**Exercise instructions:**
State how many lines of the entries include the string "path", please, leaving out everything but the number.

··· Source information ···

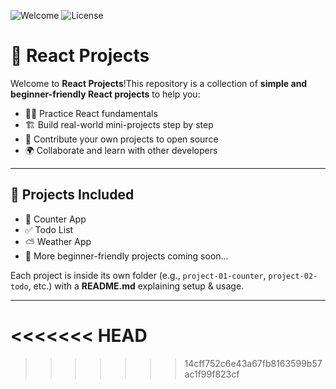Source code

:![Welcome](https://img.shields.io/badge/contributions-welcome-brightgreen.svg?style=flat)
![License](https://img.shields.io/badge/license-MIT-blue.svg)

# 🚀 React Projects

Welcome to **React Projects**!This repository is a collection of **simple and beginner-friendly React projects** to help you:

- 👨‍💻 Practice React fundamentals
- 🏗️ Build real-world mini-projects step by step
- 🤝 Contribute your own projects to open source
- 🌍 Collaborate and learn with other developers

---

## 📌 Projects Included

- 🔢 Counter App
- ✅ Todo List
- ⛅ Weather App
- 📝 More beginner-friendly projects coming soon...

Each project is inside its own folder (e.g., `project-01-counter`, `project-02-todo`, etc.) with a **README.md** explaining setup & usage.

---
<<<<<<< HEAD
=======

>>>>>>> 14cff752c6e43a67fb8163599b57ac1f99f823cf
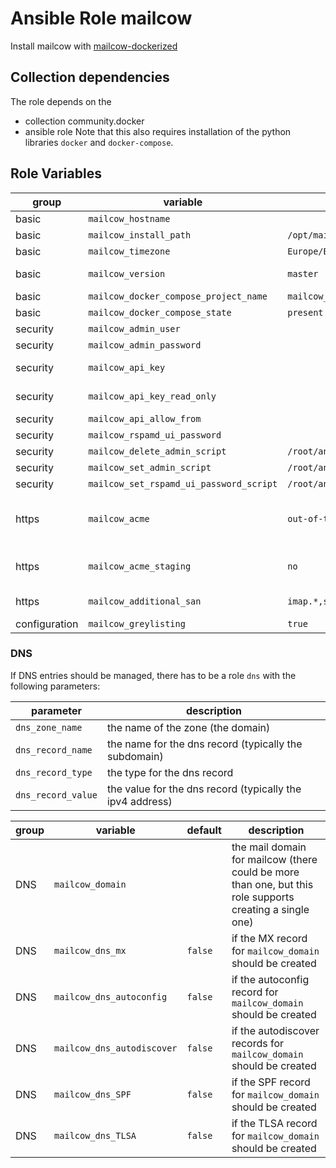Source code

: # Ansible Role mailcow

Install mailcow with [mailcow-dockerized]('https://github.com/mailcow/mailcow-dockerized.git')

## Collection dependencies

The role depends on the 
- collection community.docker
- ansible role 
Note that this also requires installation of the python libraries `docker` and `docker-compose`.

## Role Variables

| group | variable | default | description |
| --- | --- | ---| --- |
| basic | `mailcow_hostname` | | the host name for mailcow |
| basic | `mailcow_install_path` | `/opt/mailcow-dockerized` | the install path for mailcow |
| basic | `mailcow_timezone` | `Europe/Berlin` | the time zone for mailcow |
| basic | `mailcow_version` | `master` | the [version](https://docs.ansible.com/ansible/latest/collections/ansible/builtin/| basic git_module.html#parameter-version) to checkout |
| basic | `mailcow_docker_compose_project_name` | `mailcow_dockerized` | the name for the mailcow docker compose project |
| basic | `mailcow_docker_compose_state` | `present` | state for [community.docker.docker_compose](https://docs.ansible.com/ansible/latest/collections/community/docker/docker_compose_module.html) |
| security | `mailcow_admin_user` | | the username of the mailcow administrator |
| security | `mailcow_admin_password` | | the password for the mailcow administrator |
| security | `mailcow_api_key` | | API key for mailcow read-write access (allowed characters: a-z, A-Z, 0-9, -) |
| security | `mailcow_api_key_read_only` | | API key for mailcow read-only access (allowed characters: a-z, A-Z, 0-9, -) |
| security | `mailcow_api_allow_from` | | comma separated list of IPs to allow API access from |
| security | `mailcow_rspamd_ui_password` | | the password for the mailcow Rspamd UI |
| security | `mailcow_delete_admin_script` |  `/root/ansible_mailcow_delete_admin.sh` | the path for the mailcow delete admin script |
| security | `mailcow_set_admin_script` | `/root/ansible_mailcow_set_admin.sh` | the path for the mailcow set admin script |
| security | `mailcow_set_rspamd_ui_password_script` | `/root/ansible_set_rspamd_ui_password.sh` | the path for the mailcow set Rspamd UI password script |
| https | `mailcow_acme` | `out-of-the-box` | the way the Let's Encrypt certificate ist obtained: <br/> `out-the-box`:  The "acme-mailcow" container will try to obtain a LE certificate. <br/> `certbot`: The certbot cronjob will manage Let's Encrypt certificates |
| https | `mailcow_acme_staging` | `no` | if ACME staging should be used (s. https://mailcow.github.io/mailcow-dockerized-docs/firststeps-ssl/#test-against-staging-acme-directory) |
| https | `mailcow_additional_san` | `imap.*,smtp.*,autodiscover.*,autoconfig.*` | the additional domains (SSL Certificate Subject Alternative Names) |
| configuration | `mailcow_greylisting` | `true` | if greylisting should be active |

### DNS
If DNS entries should be managed, there has to be a role `dns` with the following parameters:

| parameter | description |
| ---| --- |
| `dns_zone_name` | the name of the zone (the domain) |
| `dns_record_name` | the name for the dns record (typically the subdomain) |
| `dns_record_type` | the type for the dns record |
| `dns_record_value` | the value for the dns record (typically the ipv4 address) |

| group | variable | default | description |
| --- | --- | ---| --- |
| DNS | `mailcow_domain` | | the mail domain for mailcow (there could be more than one, but this role supports creating a single one) |
| DNS | `mailcow_dns_mx` | `false` | if the MX record for `mailcow_domain` should be created |
| DNS | `mailcow_dns_autoconfig` | `false` | if the autoconfig record for `mailcow_domain` should be created |
| DNS | `mailcow_dns_autodiscover` | `false` | if the autodiscover records for `mailcow_domain` should be created |
| DNS | `mailcow_dns_SPF` | `false` | if the SPF record for `mailcow_domain` should be created |
| DNS | `mailcow_dns_TLSA` | `false` | if the TLSA record for `mailcow_domain` should be created |

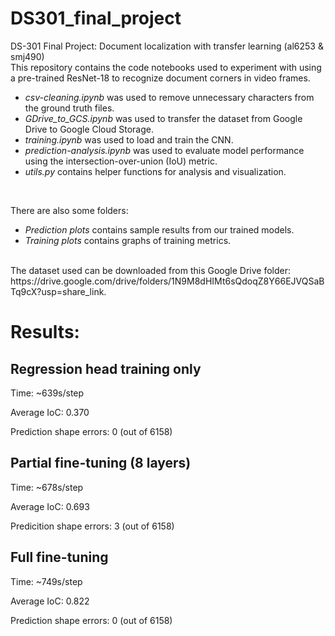 # DS301_final_project
DS-301 Final Project: Document localization with transfer learning (al6253 &amp; smj490)
<br>
This repository contains the code notebooks used to experiment with using a pre-trained ResNet-18 to recognize document corners in video frames.<br>
* <em>csv-cleaning.ipynb</em> was used to remove unnecessary characters from the ground truth files.
* <em>GDrive_to_GCS.ipynb</em> was used to transfer the dataset from Google Drive to Google Cloud Storage.
* <em>training.ipynb</em> was used to load and train the CNN.
* <em>prediction-analysis.ipynb</em> was used to evaluate model performance using the intersection-over-union (IoU) metric.
* <em>utils.py</em> contains helper functions for analysis and visualization.
<br>

There are also some folders:<br>
* <em>Prediction plots</em> contains sample results from our trained models.
* <em>Training plots</em> contains graphs of training metrics.
<br>
The dataset used can be downloaded from this Google Drive folder: https://drive.google.com/drive/folders/1N9M8dHIMt6sQdoqZ8Y66EJVQSaBTq9cX?usp=share_link.
<br>

# Results:
## Regression head training only
Time: ~639s/step

Average IoC: 0.370

Prediction shape errors: 0 (out of 6158)

## Partial fine-tuning (8 layers)
Time: ~678s/step

Average IoC: 0.693

Predicition shape errors: 3 (out of 6158)

## Full fine-tuning
Time: ~749s/step

Average IoC: 0.822

Prediction shape errors: 0 (out of 6158)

···

**Response to this exercise:**
4